• _EXERCISE DESCRIPTION_:
When a line below contains the word "Rhythmus", it counts toward the total; give that total and nothing besides.

• _MATERIAL SUPPLIED_:
★ ★ ★ ★

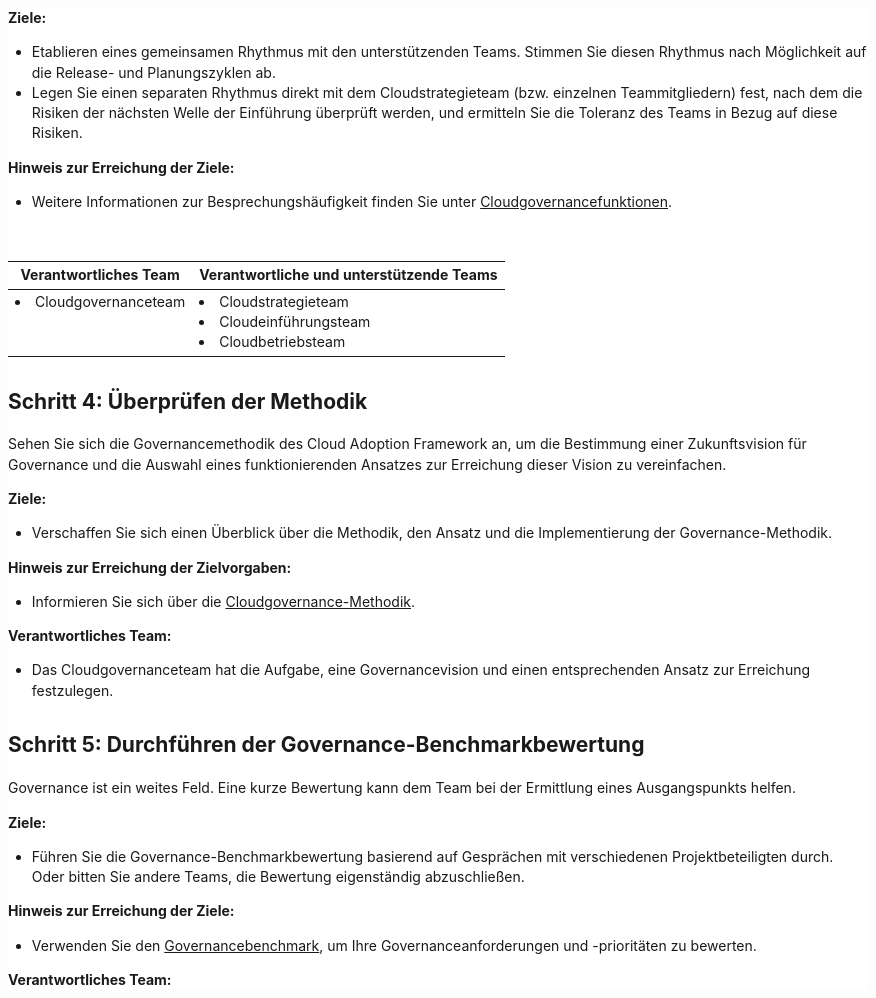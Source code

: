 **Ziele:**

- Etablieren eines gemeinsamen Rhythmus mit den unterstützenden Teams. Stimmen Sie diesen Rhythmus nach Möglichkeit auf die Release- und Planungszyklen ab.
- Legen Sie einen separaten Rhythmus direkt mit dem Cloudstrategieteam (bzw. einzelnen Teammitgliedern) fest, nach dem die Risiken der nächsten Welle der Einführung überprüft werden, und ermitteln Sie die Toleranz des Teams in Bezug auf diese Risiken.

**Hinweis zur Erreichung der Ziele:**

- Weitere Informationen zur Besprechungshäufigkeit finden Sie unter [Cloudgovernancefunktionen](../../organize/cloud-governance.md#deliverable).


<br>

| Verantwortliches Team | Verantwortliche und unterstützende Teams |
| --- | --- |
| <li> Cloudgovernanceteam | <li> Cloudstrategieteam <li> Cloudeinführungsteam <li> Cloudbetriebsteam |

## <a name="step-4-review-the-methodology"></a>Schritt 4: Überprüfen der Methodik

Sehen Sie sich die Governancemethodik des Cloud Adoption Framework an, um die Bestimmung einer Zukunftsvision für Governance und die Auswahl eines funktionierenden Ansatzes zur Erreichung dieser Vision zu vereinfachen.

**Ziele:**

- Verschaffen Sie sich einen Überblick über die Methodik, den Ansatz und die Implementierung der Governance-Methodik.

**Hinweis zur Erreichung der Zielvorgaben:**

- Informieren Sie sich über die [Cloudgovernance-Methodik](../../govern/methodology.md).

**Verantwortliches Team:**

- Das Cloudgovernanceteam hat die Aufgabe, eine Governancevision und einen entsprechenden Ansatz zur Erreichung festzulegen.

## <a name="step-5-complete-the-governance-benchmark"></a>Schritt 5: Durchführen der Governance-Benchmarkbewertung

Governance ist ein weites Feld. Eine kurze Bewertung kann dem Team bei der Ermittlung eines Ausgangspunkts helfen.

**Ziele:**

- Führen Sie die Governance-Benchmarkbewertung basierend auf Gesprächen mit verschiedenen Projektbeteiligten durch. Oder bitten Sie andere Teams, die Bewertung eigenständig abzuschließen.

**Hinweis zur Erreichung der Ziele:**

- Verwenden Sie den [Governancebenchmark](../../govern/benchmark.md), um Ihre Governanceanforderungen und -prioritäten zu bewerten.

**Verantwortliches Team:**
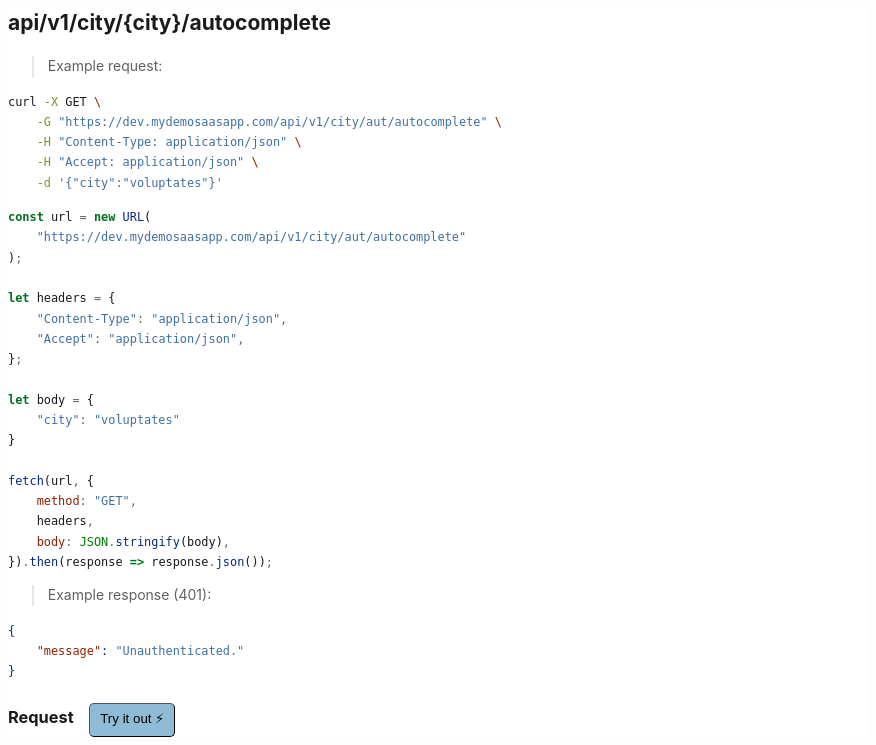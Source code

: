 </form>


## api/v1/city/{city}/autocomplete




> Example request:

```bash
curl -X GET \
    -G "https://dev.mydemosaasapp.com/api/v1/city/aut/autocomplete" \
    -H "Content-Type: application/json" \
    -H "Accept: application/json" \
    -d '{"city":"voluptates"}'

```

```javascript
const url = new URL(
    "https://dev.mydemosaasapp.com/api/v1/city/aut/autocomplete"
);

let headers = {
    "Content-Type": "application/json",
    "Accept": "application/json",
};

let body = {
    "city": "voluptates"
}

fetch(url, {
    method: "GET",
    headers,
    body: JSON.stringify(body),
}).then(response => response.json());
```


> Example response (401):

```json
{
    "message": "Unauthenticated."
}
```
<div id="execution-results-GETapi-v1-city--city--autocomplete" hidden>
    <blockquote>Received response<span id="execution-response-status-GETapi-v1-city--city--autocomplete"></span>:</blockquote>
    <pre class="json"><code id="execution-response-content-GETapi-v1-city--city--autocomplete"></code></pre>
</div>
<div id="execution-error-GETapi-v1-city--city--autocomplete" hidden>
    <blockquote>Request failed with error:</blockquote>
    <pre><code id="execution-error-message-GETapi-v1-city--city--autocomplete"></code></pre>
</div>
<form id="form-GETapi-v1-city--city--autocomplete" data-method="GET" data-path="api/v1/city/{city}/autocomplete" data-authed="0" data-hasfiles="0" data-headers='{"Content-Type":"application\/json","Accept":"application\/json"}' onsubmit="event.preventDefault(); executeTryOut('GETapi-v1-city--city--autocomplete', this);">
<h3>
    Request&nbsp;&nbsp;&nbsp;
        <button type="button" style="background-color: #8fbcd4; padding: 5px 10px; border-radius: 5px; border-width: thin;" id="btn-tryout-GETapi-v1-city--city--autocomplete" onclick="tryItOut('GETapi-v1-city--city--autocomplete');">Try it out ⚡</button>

★ ★ ★ ★

• _COMPLETED TASK_:
2